Our sixth featured integration is GitLab, the platform that empowers us to work smarter, not harder, by merging projects seamlessly.
On the Sixth Day of Partnerships, Integrations, and Other Good Things, Shortcut brings to you: GitLab, the DevOps platform that empowers teams to collaboratively plan, build, secure, and deploy software with transparency, consistency, and traceability. These are all good things.
Do you realize that GitLab, shortened to its initials GL, corresponds accordingly to the initials of Geese (a)Laying, as in 6 of these GLs, in the song “The 12 Days of Christmas”? I mean, certainly you’ve thought of this.
Similar to our GitHub and BitBucket Cloud integrations, you can use the GitLab integration to reduce the number of status meetings, daily email follow-ups, and copy-pasting tasks from one tool to another.
Think of what you could do with this time you save. If you had fewer meetings, fewer emails, and fewer tasks, you’d have so much more time to iterate on the “The 12 Days of Christmas”, and help others get this song stuck in their heads for a long time. Or for at least 12 days. Feel free to sing it as you associate merge requests, branches, and commits from a GitLab Project to a Shortcut Story.
By doing these things, you’ll save time and facilitate easier collaboration. Time and ease - now that’s the holiday spirit.

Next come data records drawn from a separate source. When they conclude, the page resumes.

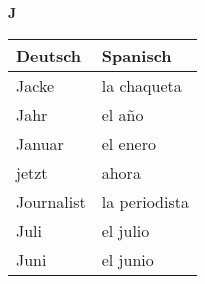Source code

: \begin{flushright}\begin{Huge}\textbf{J}\end{Huge}\end{flushright}

\begin{longtable}{p{} p{}} 
\textbf{Deutsch}     & \textbf{Spanisch}                                       \\ \hline
\hline
\endhead %
Jacke & la chaqueta\\
Jahr & el año\\
Januar & el enero \\
jetzt & ahora\\
Journalist & la periodista \\
Juli & el julio\\
Juni & el junio\\

\end{longtable}
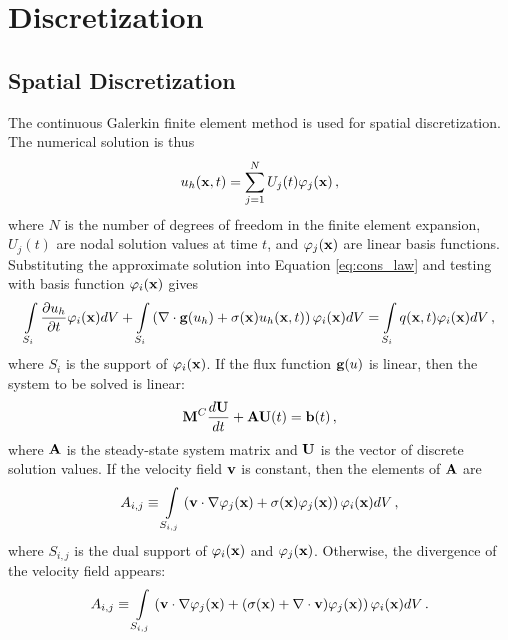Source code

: \section{Discretization}
\subsection{Spatial Discretization}\label{galerkindef}
The continuous Galerkin finite element method is used for spatial discretization.
The numerical solution is thus
\begin{equation}
   u_h(\mathbf{x},t) = \sum\limits_{j=1}^N U_j(t) \varphi_j(\mathbf{x}) \,,
\end{equation}
where $N$ is the number of degrees of freedom in the finite element expansion,
$U_j(t)$ are nodal solution values at time $t$, and $\varphi_j(\mathbf{x})$
are linear basis functions. Substituting the approximate solution into
Equation \eqref{eq:cons_law} and testing
with basis function $\varphi_i(\mathbf{x})$ gives
\begin{equation}
   \int\limits_{S_i}\frac{\partial u_h}{\partial t}\varphi_i(\mathbf{x}) dV
      + \int\limits_{S_i}\left(\nabla\cdot\mathbf{g}(u_h)
      + \sigma(\mathbf{x})u_h(\mathbf{x},t)\right)\varphi_i(\mathbf{x}) dV
      = \int\limits_{S_i} q(\mathbf{x},t) \varphi_i(\mathbf{x}) dV \,,
\end{equation}
where $S_i$ is the support of $\varphi_i(\mathbf{x})$. If the flux function
$\mathbf{g}(u)$ is linear, then the system to be solved is linear:
\begin{equation}\label{semidiscrete}
   \mathbf{M}^C\frac{d\mathbf{U}}{dt}+\mathbf{A} \mathbf{U}(t) = \mathbf{b}(t) \,,
\end{equation}
where $\mathbf{A}$ is the steady-state system matrix and $\mathbf{U}$ is the
vector of discrete solution values. If the velocity field $\mathbf{v}$ is
constant, then the elements of $\mathbf{A}$ are
\begin{equation}\label{Aij}
A_{i,j} \equiv \int\limits_{S_{i,j}}\left(
   \mathbf{v}\cdot\nabla\varphi_j(\mathbf{x}) +
   \sigma(\mathbf{x})\varphi_j(\mathbf{x})\right)\varphi_i(\mathbf{x}) dV \,,
\end{equation}
where $S_{i,j}$ is the dual support of $\varphi_i(\mathbf{x})$ and $\varphi_j(\mathbf{x})$.
Otherwise, the divergence of the velocity field appears:
\begin{equation}\label{eq:Aij_nonconstant_v}
A_{i,j} \equiv \int\limits_{S_{i,j}}\left(
   \mathbf{v}\cdot\nabla\varphi_j(\mathbf{x}) +
   (\sigma(\mathbf{x})+\nabla\cdot\mathbf{v})\varphi_j(\mathbf{x})\right)\varphi_i(\mathbf{x}) dV \,.
\end{equation}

So how does this integration work? Sync work in GitLab projects to the Shortcut Stories you are working on without leaving your command line in the following ways:
1. Stay in your workflow with specially formatted commit messages. Associate a commit to one or multiple Stories for insight into work in progress, right in your Stories.
2. Work more efficiently with branch naming conventions to automatically connect your branch to a Story and track the status of the request for that branch. When a branch is associated with a Story, you can open a merge request from Shortcut to make updates seamlessly.
You can also improve visibility with automation. As in: automatically sync the flow of information between GitLab and Shortcut with the integration so your organization can gain better insight into the status of work. You can do this in the following ways:
1. Associate a GitLab merge request with a Shortcut Story. You can do this when the request is opened and after the fact.
2. Automatically update the Story Workflow States while working in GitLab using event handlers.
Now you’re ready to give this Shortcut / GitLab integration a try.
To get started, have the admin or owner of your organization enable the integration and connect your GitLab account to your Shortcut Workspace. Detailed instructions about how to set up and use the integration can be found here.
Then you’ll be a pro, empowering your team, or gaggle of geese, to work together toward a common goal easier, with fewer steps.